Below are the records. Retype, exactly, the lines from the first through the line with "parametric family of", and leave out the pictures.

────────────────────

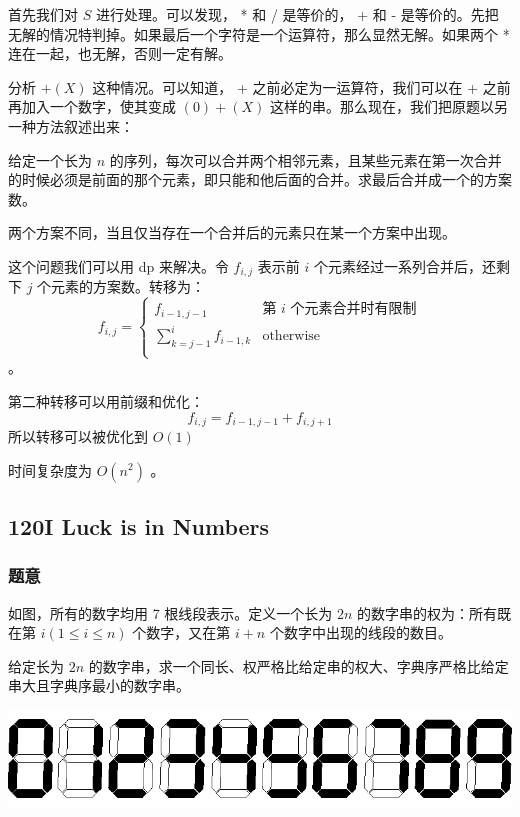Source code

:\documentclass[11pt]{article}
\begin{document}
    首先我们对 $S$ 进行处理。可以发现， * 和 / 是等价的， + 和 - 是等价的。先把无解的情况特判掉。如果最后一个字符是一个运算符，那么显然无解。如果两个 * 连在一起，也无解，否则一定有解。

    分析 $+(X)$ 这种情况。可以知道， + 之前必定为一运算符，我们可以在 + 之前再加入一个数字，使其变成 $(0)+(X)$ 这样的串。那么现在，我们把原题以另一种方法叙述出来：

\begin{problem}
  给定一个长为 $n$ 的序列，每次可以合并两个相邻元素，且某些元素在第一次合并的时候必须是前面的那个元素，即只能和他后面的合并。求最后合并成一个的方案数。

  两个方案不同，当且仅当存在一个合并后的元素只在某一个方案中出现。
\end{problem}

    这个问题我们可以用 dp 来解决。令 $f_{i, j}$ 表示前 $i$ 个元素经过一系列合并后，还剩下 $j$ 个元素的方案数。转移为：
    $$f_{i, j} = \begin{cases} f_{i - 1, j - 1} & \text{第 $i$ 个元素合并时有限制} \\ \sum_{k = j - 1}^i f_{i - 1, k} & \text{otherwise} \\ \end{cases}$$ 。

    第二种转移可以用前缀和优化： $$f_{i, j} = f_{i - 1, j - 1} + f_{i, j + 1}$$
    所以转移可以被优化到 $O(1)$ 

    时间复杂度为 $O(n^2)$ 。
\subsection{120I  Luck is in Numbers}
\label{sec-8-5}
\subsubsection{题意}
\label{sec-8-5-1}

    如图，所有的数字均用 7 根线段表示。定义一个长为 $2n$ 的数字串的权为：所有既在第 $i (1 \leq i \leq n)$ 个数字，又在第 $i +n$ 个数字中出现的线段的数目。

    给定长为 $2n$ 的数字串，求一个同长、权严格比给定串的权大、字典序严格比给定串大且字典序最小的数字串。

\includegraphics[scale = 0.6]{pic/120I.png}
\end{document}
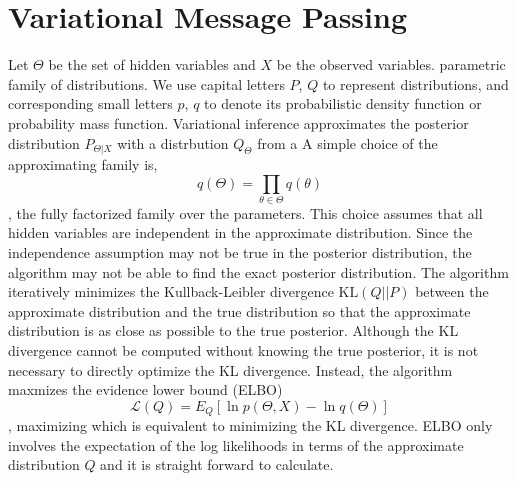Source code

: \section{Variational Message Passing}

Let $\Theta$ be the set of hidden variables and $X$ be the observed variables.
parametric family of distributions. We use capital letters $P$, $Q$ to
represent distributions, and corresponding small letters $p$, $q$ to denote
its probabilistic density function or probability mass function.
Variational inference approximates the posterior distribution
$P_{\Theta|X}$ with a distrbution $Q_{\Theta}$ from a
A simple choice of the
approximating
family is,
\begin{equation*}
	q(\Theta) = \prod_{\theta \in \Theta} q(\theta)
\end{equation*}
, the fully factorized family over the parameters. This choice assumes that
all hidden variables are independent in the approximate distribution. Since
the independence assumption may not be true in the posterior distribution, the
algorithm may not be able to find the exact posterior distribution. The
algorithm iteratively minimizes the Kullback-Leibler divergence
$\mathrm{KL}(Q||P)$ between the approximate distribution and
the true distribution so that the approximate distribution is as close as
possible to the true posterior. Although the KL divergence cannot be computed
without knowing the true posterior, it is not necessary to
directly optimize the KL divergence. Instead, the algorithm maxmizes the
evidence lower bound (ELBO) 
\begin{equation}
	\label{eqn:ELBO}
	\mathcal{L}(Q) = E_Q[\ln p(\Theta, X) - \ln q(\Theta)] 
\end{equation} 
, maximizing which is equivalent to minimizing the KL divergence. ELBO only
involves the expectation of the log likelihoods in terms of the approximate
distribution $Q$ and it is straight forward to calculate. 

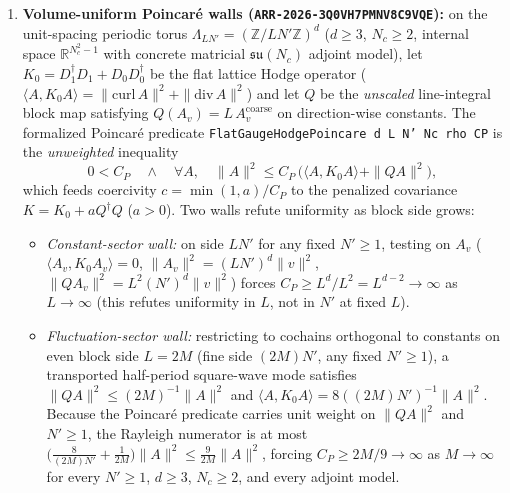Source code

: \documentclass[11pt]{article}
\newcommand{\Z}{\mathbb{Z}}
\newcommand{\R}{\mathbb{R}}
\begin{document}
\begin{enumerate}
  \item \textbf{Volume-uniform Poincar\'e walls (\texttt{ARR-2026-3Q0VH7PMNV8C9VQE}):}
  on the unit-spacing periodic torus $\Lambda_{LN'} = (\Z/LN'\Z)^d$ ($d \ge 3$, $N_c \ge 2$,
  internal space $\R^{N_c^2-1}$ with concrete matricial $\mathfrak{su}(N_c)$ adjoint model),
  let $K_0 = D_1^\dagger D_1 + D_0 D_0^\dagger$ be the flat lattice Hodge operator
  ($\langle A, K_0 A\rangle = \|\mathrm{curl}\,A\|^2 + \|\mathrm{div}\,A\|^2$) and let $Q$
  be the \emph{unscaled} line-integral block map satisfying $Q(A_v) = L\,A_v^{\mathrm{coarse}}$
  on direction-wise constants. The formalized Poincar\'e predicate
  \texttt{FlatGaugeHodgePoincare d L N' Nc rho CP} is the \emph{unweighted} inequality
  \[
    0 < C_P \quad\wedge\quad
    \forall A,\quad \|A\|^2 \le C_P\,\bigl(\langle A, K_0 A\rangle + \|QA\|^2\bigr),
  \]
  which feeds coercivity $c = \min(1,a)/C_P$ to the penalized covariance
  $K = K_0 + a Q^\dagger Q$ ($a > 0$). Two walls refute uniformity as block side grows:
  \begin{itemize}
    \item \emph{Constant-sector wall:} on side $LN'$ for any fixed $N' \ge 1$, testing on
    $A_v$ ($\langle A_v, K_0 A_v\rangle = 0$, $\|A_v\|^2 = (LN')^d\|v\|^2$,
    $\|QA_v\|^2 = L^2(N')^d\|v\|^2$) forces $C_P \ge L^d/L^2 = L^{d-2} \to \infty$ as
    $L \to \infty$ (this refutes uniformity in $L$, not in $N'$ at fixed $L$).
    \item \emph{Fluctuation-sector wall:} restricting to cochains orthogonal to constants on
    even block side $L = 2M$ (fine side $(2M)N'$, any fixed $N' \ge 1$), a transported
    half-period square-wave mode satisfies $\|QA\|^2 \le (2M)^{-1}\|A\|^2$ and
    $\langle A, K_0 A\rangle = 8((2M)N')^{-1}\|A\|^2$. Because the Poincar\'e predicate carries
    unit weight on $\|QA\|^2$ and $N' \ge 1$, the Rayleigh numerator is at most
    $\bigl(\frac{8}{(2M)N'} + \frac{1}{2M}\bigr)\|A\|^2 \le \frac{9}{2M}\|A\|^2$, forcing
    $C_P \ge 2M/9 \to \infty$ as $M \to \infty$ for every $N' \ge 1$, $d \ge 3$, $N_c \ge 2$,
    and every adjoint model.
  \end{itemize}


\end{enumerate}
\end{document}
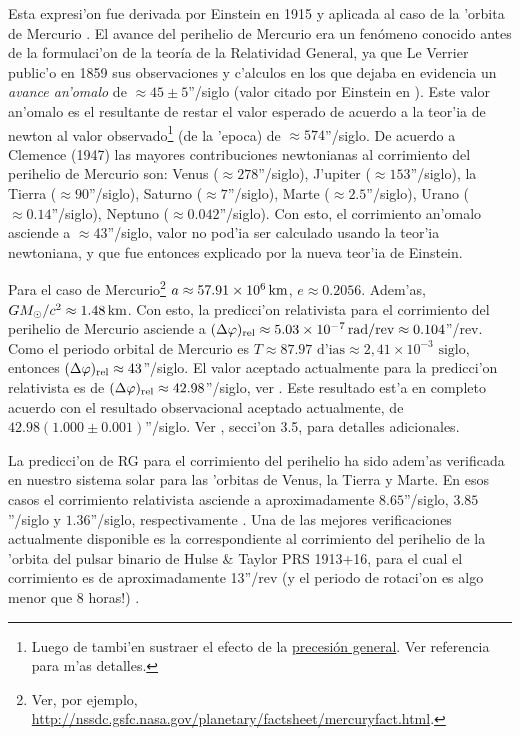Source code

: Esta expresi'on fue derivada por Einstein en 1915 y aplicada al caso de la 'orbita de Mercurio \cite{Einstein15}. El avance del perihelio de Mercurio era un fen\'omeno conocido antes de la formulaci'on de la teor\'ia de la Relatividad General, ya que Le Verrier \cite{LeVerrier} public'o en 1859 sus observaciones y c'alculos en los que dejaba en evidencia un \textit{avance an'omalo} de $\approx 45\pm 5$''/siglo  (valor citado por Einstein en \cite{Einstein15}). Este valor an'omalo es el resultante de restar el valor esperado de acuerdo a la teor'ia de newton al valor observado\footnote{Luego de tambi'en sustraer el efecto de la \href{http://en.wikipedia.org/wiki/Axial_precession}{precesi\'on general}. Ver referencia \cite{Clemence47} para m'as detalles.} (de la 'epoca) de $\approx 574$''/siglo.  De acuerdo a Clemence (1947) \cite{Clemence47} las mayores contribuciones newtonianas al corrimiento del perihelio de Mercurio son: Venus ($\approx 278$''/siglo), J'upiter ($\approx 153$''/siglo), la Tierra ($\approx 90$''/siglo), Saturno ($\approx 7$''/siglo), Marte ($\approx 2.5$''/siglo), Urano ($\approx 0.14$''/siglo), Neptuno ($\approx 0.042$''/siglo). Con esto, el corrimiento an'omalo asciende a $\approx 43$''/siglo, valor no pod'ia ser calculado usando la teor'ia newtoniana, y que fue entonces explicado por la nueva teor'ia de Einstein.

Para el caso de Mercurio\footnote{Ver, por ejemplo, \url{http://nssdc.gsfc.nasa.gov/planetary/factsheet/mercuryfact.html}.}  $a\approx 57.91\times 10^6\text{\,km}$, $e\approx 0.2056$. Adem'as, $GM_\odot/c^2\approx 1.48\text{\,km}$. Con esto, la predicci'on relativista para el corrimiento del perihelio de Mercurio asciende a $(\Delta\varphi)_{\rm rel}\approx 5.03\times 10^{-7}{\,\rm rad/rev}\approx 0.104$''/rev. Como el periodo orbital de Mercurio es $T\approx 87.97\text{ d'ias}\approx 2,41\times 10^{-3}\text{ siglo}$, entonces  $(\Delta\varphi)_{\rm rel}\approx 43$''/siglo. El valor aceptado actualmente para la predicci'on relativista es de $(\Delta\varphi)_{\rm rel}\approx 42.98$''/siglo, ver \cite{NW86}. Este resultado est'a en completo acuerdo con el resultado observacional aceptado actualmente, de $42.98(1.000\pm 0.001)$''/siglo. Ver \cite{Will06}, secci'on 3.5, para detalles adicionales.

La predicci'on de RG para el corrimiento del perihelio ha sido adem'as verificada en nuestro sistema solar para las 'orbitas de Venus, la Tierra y Marte. En esos casos el corrimiento relativista asciende a aproximadamente $8.65$''/siglo, $3.85$''/siglo y $1.36$''/siglo, respectivamente \cite{OR94}. Una de las mejores verificaciones actualmente disponible es la correspondiente al corrimiento del perihelio de la 'orbita del pulsar binario de Hulse \& Taylor PRS 1913+16, para el cual el corrimiento es de aproximadamente 13''/rev (y el periodo de rotaci'on es algo menor que 8 horas!) \cite{Taylor93}.

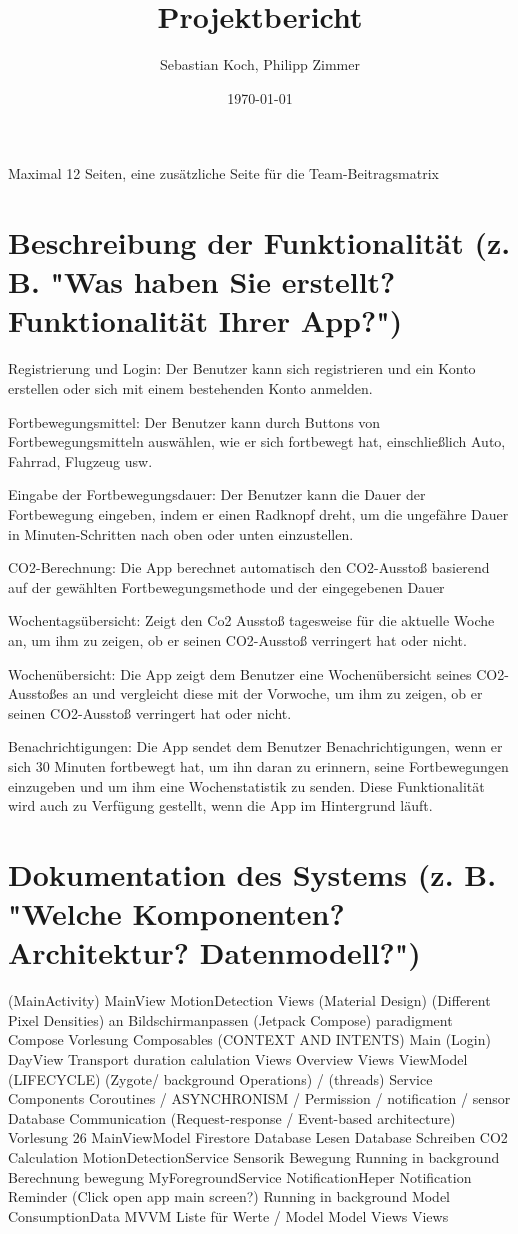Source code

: \documentclass[a4paper,11pt]{article}
\title{Projektbericht}
\author{Sebastian Koch, Philipp Zimmer}
\date{\today}
\begin{document}
\maketitle
\tableofcontents

Maximal 12 Seiten, eine zusätzliche Seite für die Team-Beitragsmatrix


\section{Beschreibung der Funktionalität (z. B. "Was haben Sie erstellt? Funktionalität Ihrer App?")}
Registrierung und Login: Der Benutzer kann sich registrieren und ein Konto erstellen oder sich mit einem bestehenden Konto anmelden.

Fortbewegungsmittel: Der Benutzer kann durch Buttons von Fortbewegungsmitteln auswählen, wie er sich fortbewegt hat, einschließlich Auto, Fahrrad, Flugzeug usw. 

Eingabe der Fortbewegungsdauer: Der Benutzer kann die Dauer der Fortbewegung eingeben, indem er einen Radknopf dreht, um die ungefähre Dauer in Minuten-Schritten nach oben oder unten einzustellen.

CO2-Berechnung: Die App berechnet automatisch den CO2-Ausstoß basierend auf der gewählten Fortbewegungsmethode und der eingegebenen Dauer

Wochentagsübersicht:
Zeigt den Co2 Ausstoß tagesweise für die aktuelle Woche an, um ihm zu zeigen, ob er seinen CO2-Ausstoß verringert hat oder nicht.

Wochenübersicht: Die App zeigt dem Benutzer eine Wochenübersicht seines CO2-Ausstoßes an und vergleicht diese mit der Vorwoche, um ihm zu zeigen, ob er seinen CO2-Ausstoß verringert hat oder nicht.

Benachrichtigungen: Die App sendet dem Benutzer Benachrichtigungen, wenn er sich 30 Minuten fortbewegt hat, um ihn daran zu erinnern, seine Fortbewegungen einzugeben und um ihm eine Wochenstatistik zu senden. Diese Funktionalität wird auch zu Verfügung gestellt, wenn die App im Hintergrund läuft.


\section{Dokumentation des Systems (z. B. "Welche Komponenten? Architektur? Datenmodell?")}
(MainActivity)
	MainView
	MotionDetection
Views
	(Material Design)
	(Different Pixel Densities) an Bildschirmanpassen
	(Jetpack Compose) paradigment Compose Vorlesung
	Composables
	(CONTEXT AND INTENTS)
	Main
	(Login)
	DayView
	Transport duration calulation Views
	Overview Views
ViewModel
	(LIFECYCLE)
	(Zygote/ background Operations) / (threads)
	Service Components
	Coroutines / ASYNCHRONISM / Permission / notification / sensor
	Database
	Communication (Request-response / Event-based architecture) Vorlesung 26
	MainViewModel
	Firestore
		Database Lesen
		Database Schreiben
	CO2 Calculation
	MotionDetectionService
		Sensorik
			Bewegung
			Running in background
			Berechnung bewegung
	MyForegroundService
	NotificationHeper
		Notification
			Reminder
			(Click open app main screen?)
			Running in background
Model
	ConsumptionData
MVVM
	Liste für Werte / Model
	Model Views
	Views
\end{document}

────────────────────

### Exercise response
Source code

:\documentclass[11pt]{article}
\begin{document}
    首先我们对 $S$ 进行处理。可以发现， * 和 / 是等价的， + 和 - 是等价的。先把无解的情况特判掉。如果最后一个字符是一个运算符，那么显然无解。如果两个 * 连在一起，也无解，否则一定有解。

    分析 $+(X)$ 这种情况。可以知道， + 之前必定为一运算符，我们可以在 + 之前再加入一个数字，使其变成 $(0)+(X)$ 这样的串。那么现在，我们把原题以另一种方法叙述出来：

\begin{problem}
  给定一个长为 $n$ 的序列，每次可以合并两个相邻元素，且某些元素在第一次合并的时候必须是前面的那个元素，即只能和他后面的合并。求最后合并成一个的方案数。

  两个方案不同，当且仅当存在一个合并后的元素只在某一个方案中出现。
\end{problem}

    这个问题我们可以用 dp 来解决。令 $f_{i, j}$ 表示前 $i$ 个元素经过一系列合并后，还剩下 $j$ 个元素的方案数。转移为：
    $$f_{i, j} = \begin{cases} f_{i - 1, j - 1} & \text{第 $i$ 个元素合并时有限制} \\ \sum_{k = j - 1}^i f_{i - 1, k} & \text{otherwise} \\ \end{cases}$$ 。

    第二种转移可以用前缀和优化： $$f_{i, j} = f_{i - 1, j - 1} + f_{i, j + 1}$$
    所以转移可以被优化到 $O(1)$ 

    时间复杂度为 $O(n^2)$ 。
\subsection{120I  Luck is in Numbers}
\label{sec-8-5}
\subsubsection{题意}
\label{sec-8-5-1}

    如图，所有的数字均用 7 根线段表示。定义一个长为 $2n$ 的数字串的权为：所有既在第 $i (1 \leq i \leq n)$ 个数字，又在第 $i +n$ 个数字中出现的线段的数目。

    给定长为 $2n$ 的数字串，求一个同长、权严格比给定串的权大、字典序严格比给定串大且字典序最小的数字串。

\includegraphics[scale = 0.6]{pic/120I.png}
\end{document}
Source code

: \section{Variational Message Passing}

Let $\Theta$ be the set of hidden variables and $X$ be the observed variables.
parametric family of distributions. We use capital letters $P$, $Q$ to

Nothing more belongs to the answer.